Go through the data and copy every line in which "没有国庆只有国殇" appears.

Data items
◇ ◇ ◇ ◇ ◇

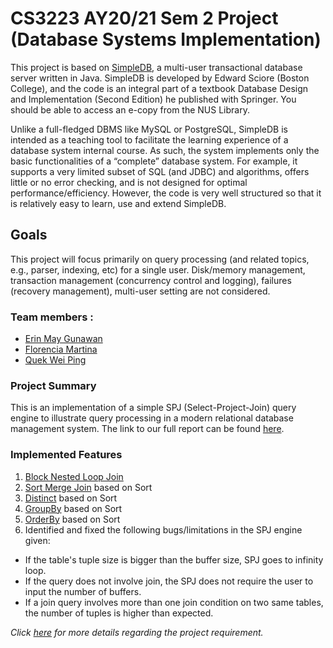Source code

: # CS3223 AY20/21 Sem 2 Project</br>(Database Systems Implementation)

This project is based on [SimpleDB](http://www.cs.bc.edu/~sciore/simpledb/), a multi-user transactional database server written in Java. SimpleDB is developed by Edward Sciore (Boston College), and the code is an integral part of a textbook Database Design and Implementation (Second Edition) he published with Springer. You should be able to access an e-copy from the NUS Library.

Unlike a full-fledged DBMS like MySQL or PostgreSQL, SimpleDB is intended as a teaching tool to facilitate the learning experience of a database system internal course. As such, the system implements only the basic functionalities of a “complete” database system. For example, it supports a very limited subset of SQL (and JDBC) and algorithms, offers little or no error checking, and is not designed for optimal performance/efficiency. However, the code is very well structured so that it is relatively easy to learn, use and extend SimpleDB.

## Goals

This project will focus primarily on query processing (and related topics, e.g., parser, indexing, etc) for a single user. Disk/memory management, transaction management (concurrency control and logging), failures (recovery management), multi-user setting are not considered.

### Team members :
* [Erin May Gunawan](https://github.com/erinmayg/)
* [Florencia Martina](https://github.com/florenciamartina/)
* [Quek Wei Ping](https://github.com/qweiping31415)

### Project Summary

This is an implementation of a simple SPJ (Select-Project-Join) query engine to illustrate query processing in a modern relational database management system. 
The link to our full report can be found [here](https://docs.google.com/document/d/1zTLLBD346INGFGFi3JtAiVPXt5IBuiUmO-1BVinwiK8/edit?usp=sharing).

### Implemented Features
1. [Block Nested Loop Join](https://github.com/erinmayg/CS3223-project/blob/master/src/qp/operators/BlockNestedLoopJoin.java)
2. [Sort Merge Join](https://github.com/erinmayg/CS3223-project/blob/master/src/qp/operators/SortMergeJoin.java) based on Sort
3. [Distinct](https://github.com/erinmayg/CS3223-project/blob/master/src/qp/operators/Distinct.java) based on Sort
4. [GroupBy](https://github.com/erinmayg/CS3223-project/blob/master/src/qp/operators/GroupBy.java) based on Sort 
5. [OrderBy](https://github.com/erinmayg/CS3223-project/blob/master/src/qp/operators/OrderBy.java) based on Sort
6. Identified and fixed the following bugs/limitations in the SPJ engine given:
* If the table's tuple size is bigger than the buffer size, SPJ goes to infinity loop.
* If the query does not involve join, the SPJ does not require the user to input the number of buffers.
* If a join query involves more than one join condition on two same tables, the number of tuples is higher than expected.

_Click [here](https://www.comp.nus.edu.sg/~tankl/cs3223/project.html) for more details regarding the project requirement._ 

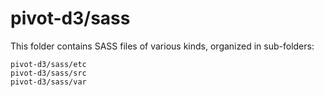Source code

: # pivot-d3/sass

This folder contains SASS files of various kinds, organized in sub-folders:

    pivot-d3/sass/etc
    pivot-d3/sass/src
    pivot-d3/sass/var
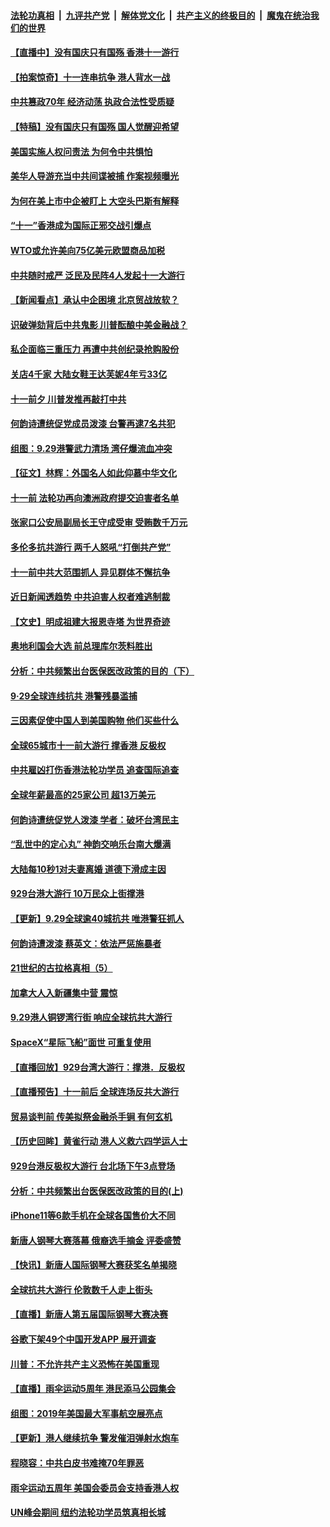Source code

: ####  [法轮功真相](../../../../basic/blob/master/README.md?t=10010552) &nbsp;|&nbsp; [九评共产党](../../../../9ping.md/blob/master/README.md?t=10010552) &nbsp;|&nbsp; [解体党文化](../../../../jtdwh.md/blob/master/README.md?t=10010552)  &nbsp;|&nbsp; [共产主义的终极目的](../../../../gczydzjmd.md/blob/master/README.md?t=10010552) &nbsp;|&nbsp; [魔鬼在统治我们的世界](../../../../mgztzwmdsj.md/blob/master/README.md?t=10010552) 

#### [【直播中】没有国庆只有国殇 香港十一游行](../pages/nf4514/n11558273.md?t=10010552) 

#### [【拍案惊奇】十一连串抗争 港人背水一战](../pages/nf4514/n11557958.md?t=10010552) 

#### [中共篡政70年 经济动荡 执政合法性受质疑](../pages/nf4514/n11557995.md?t=10010552) 

#### [【特稿】没有国庆只有国殇 国人觉醒迎希望](../pages/nf4514/n11549354.md?t=10010552) 

#### [美国实施人权问责法 为何令中共惧怕](../pages/nf4514/n11556176.md?t=10010552) 

#### [美华人导游充当中共间谍被捕 作案视频曝光](../pages/nf4514/n11558284.md?t=10010552) 

#### [为何在美上市中企被盯上 大空头巴斯有解释](../pages/nf4514/n11558111.md?t=10010552) 

#### [“十一”香港成为国际正邪交战引爆点](../pages/nf4514/n11558180.md?t=10010552) 

#### [WTO或允许美向75亿美元欧盟商品加税](../pages/nf4514/n11557941.md?t=10010552) 

#### [中共随时戒严 泛民及民阵4人发起十一大游行](../pages/nf4514/n11558127.md?t=10010552) 

#### [【新闻看点】承认中企困境 北京贸战放软？](../pages/nf4514/n11557589.md?t=10010552) 

#### [识破弹劾背后中共鬼影 川普酝酿中美金融战？](../pages/nf4514/n11558078.md?t=10010552) 

#### [私企面临三重压力 再遭中共创纪录抢购股份](../pages/nf4514/n11557519.md?t=10010552) 

#### [关店4千家 大陆女鞋王达芙妮4年亏33亿](../pages/nf4514/n11557789.md?t=10010552) 

#### [十一前夕 川普发推再敲打中共](../pages/nf4514/n11557662.md?t=10010552) 

#### [何韵诗遭统促党成员泼漆 台警再逮7名共犯](../pages/nf4514/n11556941.md?t=10010552) 

#### [组图：9.29港警武力清场 湾仔爆流血冲突](../pages/nf4514/n11556073.md?t=10010552) 

#### [【征文】林辉：外国名人如此仰慕中华文化](../pages/nf4514/n11293517.md?t=10010552) 

#### [十一前 法轮功再向澳洲政府提交迫害者名单](../pages/nf4514/n11556818.md?t=10010552) 

#### [张家口公安局副局长王守成受审 受贿数千万元](../pages/nf4514/n11556990.md?t=10010552) 

#### [多伦多抗共游行 两千人怒吼“打倒共产党”](../pages/nf4514/n11555835.md?t=10010552) 

#### [十一前中共大范围抓人 异见群体不懈抗争](../pages/nf4514/n11554899.md?t=10010552) 

#### [近日新闻透趋势 中共迫害人权者难逃制裁](../pages/nf4514/n11556740.md?t=10010552) 

#### [【文史】明成祖建大报恩寺塔 为世界奇迹](../pages/nf4514/n8061383.md?t=10010552) 

#### [奥地利国会大选 前总理库尔茨料胜出](../pages/nf4514/n11556553.md?t=10010552) 

#### [分析：中共频繁出台医保医改政策的目的（下）](../pages/nf4514/n11555803.md?t=10010552) 

#### [9·29全球连线抗共 港警残暴滥捕](../pages/nf4514/n11555640.md?t=10010552) 

#### [三因素促使中国人到美国购物 他们买些什么](../pages/nf4514/n11469420.md?t=10010552) 

#### [全球65城市十一前大游行 撑香港 反极权](../pages/nf4514/n11554701.md?t=10010552) 

#### [中共雇凶打伤香港法轮功学员 追查国际追查](../pages/nf4514/n11554381.md?t=10010552) 

#### [全球年薪最高的25家公司 超13万美元](../pages/nf4514/n11542561.md?t=10010552) 

#### [何韵诗遭统促党人泼漆 学者：破坏台湾民主](../pages/nf4514/n11555280.md?t=10010552) 

#### [“乱世中的定心丸” 神韵交响乐台南大爆满](../pages/nf4514/n11555244.md?t=10010552) 

#### [大陆每10秒1对夫妻离婚 道德下滑成主因](../pages/nf4514/n11554897.md?t=10010552) 

#### [929台港大游行 10万民众上街撑港](../pages/nf4514/n11554520.md?t=10010552) 

#### [【更新】9.29全球逾40城抗共 唯港警狂抓人](../pages/nf4514/n11553704.md?t=10010552) 

#### [何韵诗遭泼漆 蔡英文：依法严惩施暴者](../pages/nf4514/n11554700.md?t=10010552) 

#### [21世纪的古拉格真相（5）](../pages/nf4514/n11550494.md?t=10010552) 

#### [加拿大人入新疆集中营 震惊](../pages/nf4514/n11554998.md?t=10010552) 

#### [9.29港人铜锣湾行街 响应全球抗共大游行](../pages/nf4514/n11554827.md?t=10010552) 

#### [SpaceX“星际飞船”面世 可重复使用](../pages/nf4514/n11554214.md?t=10010552) 

#### [【直播回放】929台湾大游行：撑港．反极权](../pages/nf4514/n11545681.md?t=10010552) 

#### [【直播预告】十一前后 全球连场反共大游行](../pages/nf4514/n11544233.md?t=10010552) 

#### [贸易谈判前 传美拟祭金融杀手锏 有何玄机](../pages/nf4514/n11553110.md?t=10010552) 

#### [【历史回眸】黄雀行动 港人义救六四学运人士](../pages/nf4514/n11545294.md?t=10010552) 

#### [929台港反极权大游行 台北场下午3点登场](../pages/nf4514/n11553624.md?t=10010552) 

#### [分析：中共频繁出台医保医改政策的目的(上)](../pages/nf4514/n11553494.md?t=10010552) 

#### [iPhone11等6款手机在全球各国售价大不同](../pages/nf4514/n11544583.md?t=10010552) 

#### [新唐人钢琴大赛落幕 俄裔选手摘金 评委盛赞](../pages/nf4514/n11553384.md?t=10010552) 

#### [【快讯】新唐人国际钢琴大赛获奖名单揭晓](../pages/nf4514/n11553275.md?t=10010552) 

#### [全球抗共大游行 伦敦数千人走上街头](../pages/nf4514/n11552948.md?t=10010552) 

#### [【直播】新唐人第五届国际钢琴大赛决赛](../pages/nf4514/n11553015.md?t=10010552) 

#### [谷歌下架49个中国开发APP 展开调查](../pages/nf4514/n11552928.md?t=10010552) 

#### [川普：不允许共产主义恐怖在美国重现](../pages/nf4514/n11552984.md?t=10010552) 

#### [【直播】雨伞运动5周年 港民添马公园集会](../pages/nf4514/n11552529.md?t=10010552) 

#### [组图：2019年美国最大军事航空展亮点](../pages/nf4514/n11551857.md?t=10010552) 

#### [【更新】港人继续抗争 警发催泪弹射水炮车](../pages/nf4514/n11552329.md?t=10010552) 

#### [程晓容：中共白皮书难掩70年罪恶](../pages/nf4514/n11552335.md?t=10010552) 

#### [雨伞运动五周年 美国会委员会支持香港人权](../pages/nf4514/n11551792.md?t=10010552) 

#### [UN峰会期间 纽约法轮功学员筑真相长城](../pages/nf4514/n11551758.md?t=10010552) 

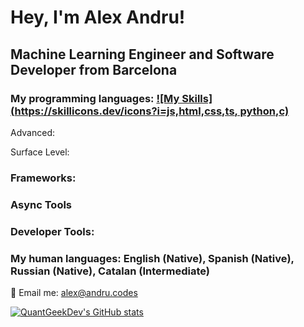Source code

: # Hey, I'm Alex Andru!
## Machine Learning Engineer and Software Developer from Barcelona

### My programming languages: [![My Skills](https://skillicons.dev/icons?i=js,html,css,ts, python,c)](https://skillicons.dev)

Advanced:

Surface Level:

### Frameworks:

### Async Tools

### Developer Tools: 

### My human languages: English (Native), Spanish (Native), Russian (Native), Catalan (Intermediate)


📨 Email me: alex@andru.codes 

[![QuantGeekDev's GitHub stats](https://github-readme-stats.vercel.app/api?username=quantgeekdev)](https://github.com/anuraghazra/github-readme-stats)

◇ ◇ ◇ ◇ ◇

Response box.
#### [【直播中】没有国庆只有国殇 香港十一游行](../pages/nf4514/n11558273.md?t=10010552) 
#### [【特稿】没有国庆只有国殇 国人觉醒迎希望](../pages/nf4514/n11549354.md?t=10010552) 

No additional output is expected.